Based on `run_configs/prod_pipeline_v1.yml`:

```yaml
mode: online
log_level: info
concurrency: 1

entity_detectors:

  - type: hosted_masker_api
    api_url: https://api.fireworks.ai/inference/v1/chat/completions
    model: accounts/sample/model-name
    timeout: 120
    headers: { "Accept": "application/json", "Content-Type": "application/json", "Authorization": "Bearer <token>"}
    priority:
      NAME: 0
      ADDRESS: 0
    system_prompt: >
      Please anonymize the following text:

  - type: gliner
    hierarchy_position: 1
    model: urchade/gliner_multi-v2.1
    labels: ["empresa"]
    threshold: 0.4
    batch_size: 8
    cuda_device: 0
    max_length: 384
    chunk_overlap: 100
    priority:
      COMPANY: 0

  - type: regex
    min_confidence: 0.3
    hierarchy_position: 2
    priority:
      DNI: 0
      CIF: 0
      NIE: 0
      NSS: 0
      EMAIL: 0
      PHONE: 0
      IBAN: 0
      IPV4: 0
      IPV6: 0

overlap_resolver:
  iou_threshold: 0.75

entity_resolvers:
  - type: embeddings
    threshold: 0.75

masker:
  method: ENTITY_TAG
```

Notes:
- `HOSTED_MASKER_API` prioritizes `NAME` and `ADDRESS` with 0; `GLINER` reinforces only `COMPANY` with 0. By canonical type, 0 wins; if both are 0, `hierarchy_position` breaks the tie (HOSTED_MASKER_API=0 before GLINER=1).
- The embeddings resolver adds/joins entity ids before masking.

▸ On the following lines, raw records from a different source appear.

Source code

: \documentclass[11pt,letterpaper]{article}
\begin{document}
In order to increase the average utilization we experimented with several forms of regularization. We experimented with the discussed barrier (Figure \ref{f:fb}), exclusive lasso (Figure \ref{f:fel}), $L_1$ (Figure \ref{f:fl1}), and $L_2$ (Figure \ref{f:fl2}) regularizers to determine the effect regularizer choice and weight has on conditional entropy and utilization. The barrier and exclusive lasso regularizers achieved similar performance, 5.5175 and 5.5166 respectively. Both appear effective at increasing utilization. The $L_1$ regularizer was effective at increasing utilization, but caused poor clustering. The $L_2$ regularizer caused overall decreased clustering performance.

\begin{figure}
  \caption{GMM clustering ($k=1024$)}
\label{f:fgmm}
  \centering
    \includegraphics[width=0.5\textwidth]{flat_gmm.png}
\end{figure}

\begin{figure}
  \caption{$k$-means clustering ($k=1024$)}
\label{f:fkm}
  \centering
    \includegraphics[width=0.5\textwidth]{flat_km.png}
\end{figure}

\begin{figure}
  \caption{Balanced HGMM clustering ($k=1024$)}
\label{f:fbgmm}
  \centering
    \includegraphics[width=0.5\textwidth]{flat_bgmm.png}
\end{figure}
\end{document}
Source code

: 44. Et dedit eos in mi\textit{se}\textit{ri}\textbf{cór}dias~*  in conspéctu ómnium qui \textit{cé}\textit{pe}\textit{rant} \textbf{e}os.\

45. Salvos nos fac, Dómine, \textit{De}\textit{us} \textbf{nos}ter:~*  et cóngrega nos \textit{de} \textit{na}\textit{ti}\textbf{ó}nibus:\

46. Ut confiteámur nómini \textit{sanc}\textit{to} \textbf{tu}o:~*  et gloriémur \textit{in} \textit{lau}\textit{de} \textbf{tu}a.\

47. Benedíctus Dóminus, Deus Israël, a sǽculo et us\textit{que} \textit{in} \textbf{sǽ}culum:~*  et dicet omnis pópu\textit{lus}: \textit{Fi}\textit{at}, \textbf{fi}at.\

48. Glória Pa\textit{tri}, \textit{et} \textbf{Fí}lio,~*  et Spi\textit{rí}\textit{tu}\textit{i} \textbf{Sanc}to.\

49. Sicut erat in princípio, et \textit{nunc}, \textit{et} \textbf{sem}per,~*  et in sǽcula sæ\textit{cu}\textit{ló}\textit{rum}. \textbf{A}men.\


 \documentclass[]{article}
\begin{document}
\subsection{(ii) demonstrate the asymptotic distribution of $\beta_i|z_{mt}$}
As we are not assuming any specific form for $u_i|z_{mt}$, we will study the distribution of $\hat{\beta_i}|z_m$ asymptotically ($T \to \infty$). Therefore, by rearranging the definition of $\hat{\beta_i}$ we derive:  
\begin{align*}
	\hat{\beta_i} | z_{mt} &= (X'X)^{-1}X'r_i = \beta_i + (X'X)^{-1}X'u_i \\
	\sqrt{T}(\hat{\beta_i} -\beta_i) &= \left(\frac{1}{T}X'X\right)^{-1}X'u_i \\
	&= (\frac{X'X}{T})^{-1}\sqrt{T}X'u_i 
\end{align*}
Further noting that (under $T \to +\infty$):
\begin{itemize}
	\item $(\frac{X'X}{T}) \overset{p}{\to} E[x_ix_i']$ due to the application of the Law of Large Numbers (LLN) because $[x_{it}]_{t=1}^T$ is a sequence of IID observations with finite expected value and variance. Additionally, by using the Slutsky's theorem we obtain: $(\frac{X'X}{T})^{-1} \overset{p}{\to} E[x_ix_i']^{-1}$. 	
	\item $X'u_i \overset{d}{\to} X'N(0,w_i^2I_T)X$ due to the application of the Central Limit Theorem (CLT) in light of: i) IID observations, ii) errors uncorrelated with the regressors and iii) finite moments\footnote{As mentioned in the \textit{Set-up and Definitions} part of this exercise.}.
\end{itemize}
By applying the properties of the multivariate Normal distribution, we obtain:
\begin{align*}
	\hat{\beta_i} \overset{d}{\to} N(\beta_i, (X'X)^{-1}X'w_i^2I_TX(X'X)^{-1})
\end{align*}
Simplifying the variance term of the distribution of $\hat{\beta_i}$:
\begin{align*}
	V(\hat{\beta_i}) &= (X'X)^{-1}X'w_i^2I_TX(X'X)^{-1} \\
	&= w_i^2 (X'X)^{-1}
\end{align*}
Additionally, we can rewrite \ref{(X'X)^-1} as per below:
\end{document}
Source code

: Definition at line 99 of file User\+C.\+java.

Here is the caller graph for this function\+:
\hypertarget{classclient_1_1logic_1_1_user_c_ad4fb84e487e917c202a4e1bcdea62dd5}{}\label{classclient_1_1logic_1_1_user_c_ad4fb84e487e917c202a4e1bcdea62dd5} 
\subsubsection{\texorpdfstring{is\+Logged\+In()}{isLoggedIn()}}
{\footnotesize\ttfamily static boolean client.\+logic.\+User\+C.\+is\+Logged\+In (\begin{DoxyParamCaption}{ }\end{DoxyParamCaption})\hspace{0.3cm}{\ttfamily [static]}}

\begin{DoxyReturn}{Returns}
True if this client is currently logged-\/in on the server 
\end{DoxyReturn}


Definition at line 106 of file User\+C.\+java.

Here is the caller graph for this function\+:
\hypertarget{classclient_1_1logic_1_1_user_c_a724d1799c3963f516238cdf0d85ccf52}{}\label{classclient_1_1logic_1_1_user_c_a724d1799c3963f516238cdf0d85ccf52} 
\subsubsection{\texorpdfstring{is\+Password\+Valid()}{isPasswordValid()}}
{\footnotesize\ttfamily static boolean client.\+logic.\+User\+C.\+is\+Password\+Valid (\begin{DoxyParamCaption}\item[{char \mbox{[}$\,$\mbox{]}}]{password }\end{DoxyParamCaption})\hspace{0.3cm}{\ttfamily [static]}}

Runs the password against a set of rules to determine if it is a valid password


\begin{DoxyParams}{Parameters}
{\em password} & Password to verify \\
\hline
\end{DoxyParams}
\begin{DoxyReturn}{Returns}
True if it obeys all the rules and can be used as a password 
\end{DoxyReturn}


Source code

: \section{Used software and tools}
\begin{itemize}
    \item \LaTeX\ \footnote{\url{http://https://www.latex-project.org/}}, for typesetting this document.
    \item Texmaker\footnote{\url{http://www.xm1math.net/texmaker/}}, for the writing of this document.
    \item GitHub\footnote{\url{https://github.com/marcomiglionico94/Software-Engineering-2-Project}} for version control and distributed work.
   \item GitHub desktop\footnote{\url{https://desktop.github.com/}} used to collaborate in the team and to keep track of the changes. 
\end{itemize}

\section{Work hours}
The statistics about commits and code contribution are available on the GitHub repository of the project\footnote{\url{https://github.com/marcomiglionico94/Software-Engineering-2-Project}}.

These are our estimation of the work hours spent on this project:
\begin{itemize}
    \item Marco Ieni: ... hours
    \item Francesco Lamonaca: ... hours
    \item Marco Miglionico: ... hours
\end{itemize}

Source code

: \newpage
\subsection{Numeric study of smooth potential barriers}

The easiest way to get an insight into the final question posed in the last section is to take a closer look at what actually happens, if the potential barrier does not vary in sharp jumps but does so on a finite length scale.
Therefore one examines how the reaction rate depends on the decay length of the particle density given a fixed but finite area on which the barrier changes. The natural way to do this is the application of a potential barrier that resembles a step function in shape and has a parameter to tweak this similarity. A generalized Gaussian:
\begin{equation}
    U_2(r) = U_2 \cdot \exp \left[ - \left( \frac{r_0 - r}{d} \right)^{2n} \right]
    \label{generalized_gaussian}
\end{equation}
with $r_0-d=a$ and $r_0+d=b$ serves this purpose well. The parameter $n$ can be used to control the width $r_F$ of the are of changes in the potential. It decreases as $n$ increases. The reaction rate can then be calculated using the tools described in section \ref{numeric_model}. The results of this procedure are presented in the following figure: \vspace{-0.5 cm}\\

### Simple Offline Pipeline with Regex

```yaml
mode: offline
log_level: DEBUG

# datahandler required in offline (generic example)
datahandler:
  input_path: data/input/example.jsonl
  output_path: data/output/masked.jsonl

entity_detectors:
  - type: regex
    min_confidence: 0.5
    priority:
      EMAIL: 0
      PHONE: 0

overlap_resolver:
  iou_threshold: 0.0  # considers any overlap as a conflict

masker:
  method: ENTITY_TAG

metric_store:
  enabled: true
  output_dir: veil_runs/local
  save_config_json: true
```

## Best Practices

- Define `priority` only for the types you are interested in prioritizing; undefined ones take a high (worse) priority.
- Use `hierarchy_position` to express global confidence per detector, and `priority` for granularity by type.
- Adjust `iou_threshold` if you see almost identical spans that should be merged or coexist.
- In `GLINER`, increase `threshold` if there are too many false positives; decrease if recall is lacking.
- Activate `metric_store` and, if you have `ground_truth`, the `evaluator` to iterate with real data.

## Common Errors

- Unknown `type` in a polymorphic block: check the list of supported types and capitalization.
- Forgetting `api_server` in `mode: online`: one will be created by default, but it is advisable to adjust it for production.
- In `mode: offline`, `datahandler` is missing: it is mandatory.